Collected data
Segment Open

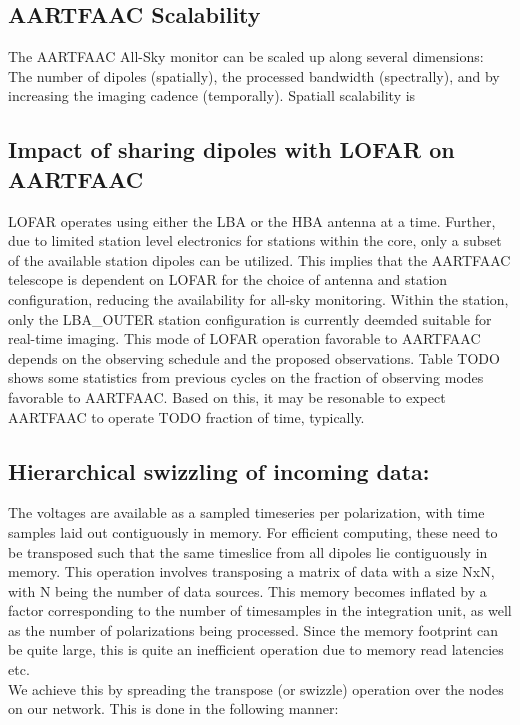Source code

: \documentclass{aa}
\begin{document}
\subsection {AARTFAAC Scalability}
The AARTFAAC  All-Sky monitor  can be  scaled up  along several  dimensions: The
number  of dipoles  (spatially), the  processed bandwidth  (spectrally), and  by
increasing the imaging cadence (temporally). Spatiall scalability is 

\subsection {\label{subsec:impact_lofar} Impact of sharing dipoles with LOFAR on AARTFAAC}
LOFAR operates using either  the LBA or the HBA antenna at  a time. Further, due
to limited station level electronics for stations within the core, only a subset
of the available station dipoles can be utilized. This implies that the AARTFAAC
telescope  is  dependent  on  LOFAR  for  the  choice  of  antenna  and  station
configuration,  reducing the  availability  for all-sky  monitoring. Within  the
station, only the LBA\_OUTER station configuration is currently deemded suitable
for  real-time imaging.   This mode  of  LOFAR operation  favorable to  AARTFAAC
depends on  the observing  schedule and the  proposed observations.   Table TODO
shows some  statistics from previous cycles  on the fraction of  observing modes
favorable to AARTFAAC. Based on this, it  may be resonable to expect AARTFAAC to
operate TODO fraction of time, typically.

\subsection {Hierarchical swizzling of incoming data:} The voltages are available as
a sampled timeseries  per polarization, with time samples  laid out contiguously
in memory.  For  efficient computing, these need to be  transposed such that the
same  timeslice from  all dipoles  lie  contiguously in  memory. This  operation
involves transposing a matrix  of data with a size NxN, with  N being the number
of data sources.  This memory becomes  inflated by a factor corresponding to the
number  of  timesamples in  the  integration  unit, as  well  as  the number  of
polarizations being  processed. Since the  memory footprint can be  quite large,
this is quite an inefficient operation due to memory read latencies etc.\\

We achieve this by spreading the transpose (or swizzle) operation over the nodes
on our network. This is done in the following manner:
   
\end{document}
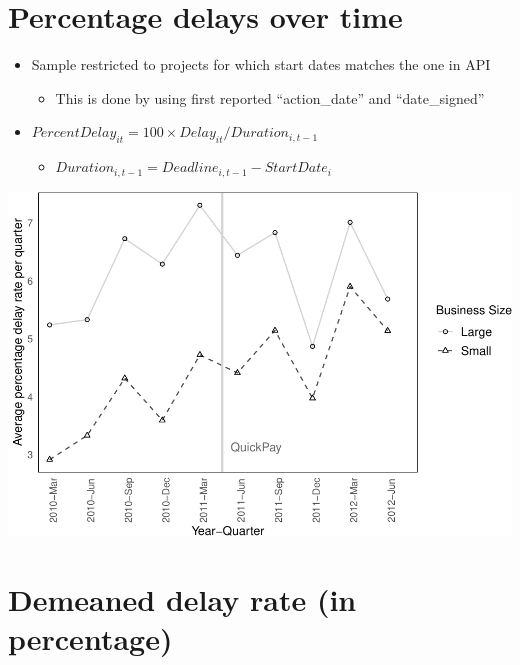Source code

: \documentclass[
]{article}
\providecommand{\tightlist}{%
  \setlength{\itemsep}{0pt}\setlength{\parskip}{0pt}}
\begin{document}
\hypertarget{percentage-delays-over-time}{%
\section{Percentage delays over
time}\label{percentage-delays-over-time}}

\begin{itemize}
\tightlist
\item
  Sample restricted to projects for which start dates matches the one in
  API

  \begin{itemize}
  \tightlist
  \item
    This is done by using first reported ``action\_date'' and
    ``date\_signed''
  \end{itemize}
\item
  \(PercentDelay_{it}=100 \times Delay_{it}/Duration_{i,t-1}\)

  \begin{itemize}
  \tightlist
  \item
    \(Duration_{i,t-1} = Deadline_{i,t-1} - StartDate_i\)
  \end{itemize}
\end{itemize}

\includegraphics{qp_first_pc_delay-2_files/figure-latex/plot_pc_delay-1.pdf}

\hypertarget{demeaned-delay-rate-in-percentage}{%
\section{Demeaned delay rate (in
percentage)}\label{demeaned-delay-rate-in-percentage}}
\end{document}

Segment Closed

Problem statement: For this task, write out exactly the lines of the entries above, starting at the line with "Impact of sharing" and ending at the line with "to limited station", both included, and no others.

Your response:
\subsection {\label{subsec:impact_lofar} Impact of sharing dipoles with LOFAR on AARTFAAC}
LOFAR operates using either  the LBA or the HBA antenna at  a time. Further, due
to limited station level electronics for stations within the core, only a subset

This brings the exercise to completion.